(WHAT YOU NEED TO DO)
Find the line with "ran it through" in the entries below. Repeat it, every following line, and the line with "rule set, if", exactly and with nothing added.

(SUPPLIED DATA)
+ + + + + + +

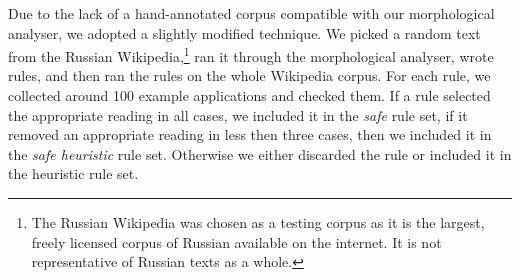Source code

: \documentclass[11pt]{article}
\newcommand{\rr}[1]{\marginpar{\scriptsize R: #1}} %
\begin{document}
Due to the lack of a hand-annotated corpus compatible with our morphological
analyser, we adopted a slightly modified technique. We picked a random text
from the Russian Wikipedia,\footnote{The Russian Wikipedia was chosen as a testing corpus
  as it is the largest, freely licensed corpus of Russian available on the internet. It is 
  not representative of Russian texts as a whole.}
ran it through the morphological analyser, wrote
rules, and then ran the rules on the whole Wikipedia corpus. For each rule,
we collected around 100 example applications and checked them. If a rule
selected the appropriate reading in all cases, we included it in the \emph{safe}
rule set, if it removed an appropriate reading in less then three cases, 
then we included it in the \emph{safe heuristic} rule set. Otherwise we either
discarded the rule or included it in the heuristic rule set.
\end{document}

+ + + + + + +

(EXPECTED OUTPUT)
ran it through the morphological analyser, wrote
rules, and then ran the rules on the whole Wikipedia corpus. For each rule,
we collected around 100 example applications and checked them. If a rule
selected the appropriate reading in all cases, we included it in the \emph{safe}
rule set, if it removed an appropriate reading in less then three cases, 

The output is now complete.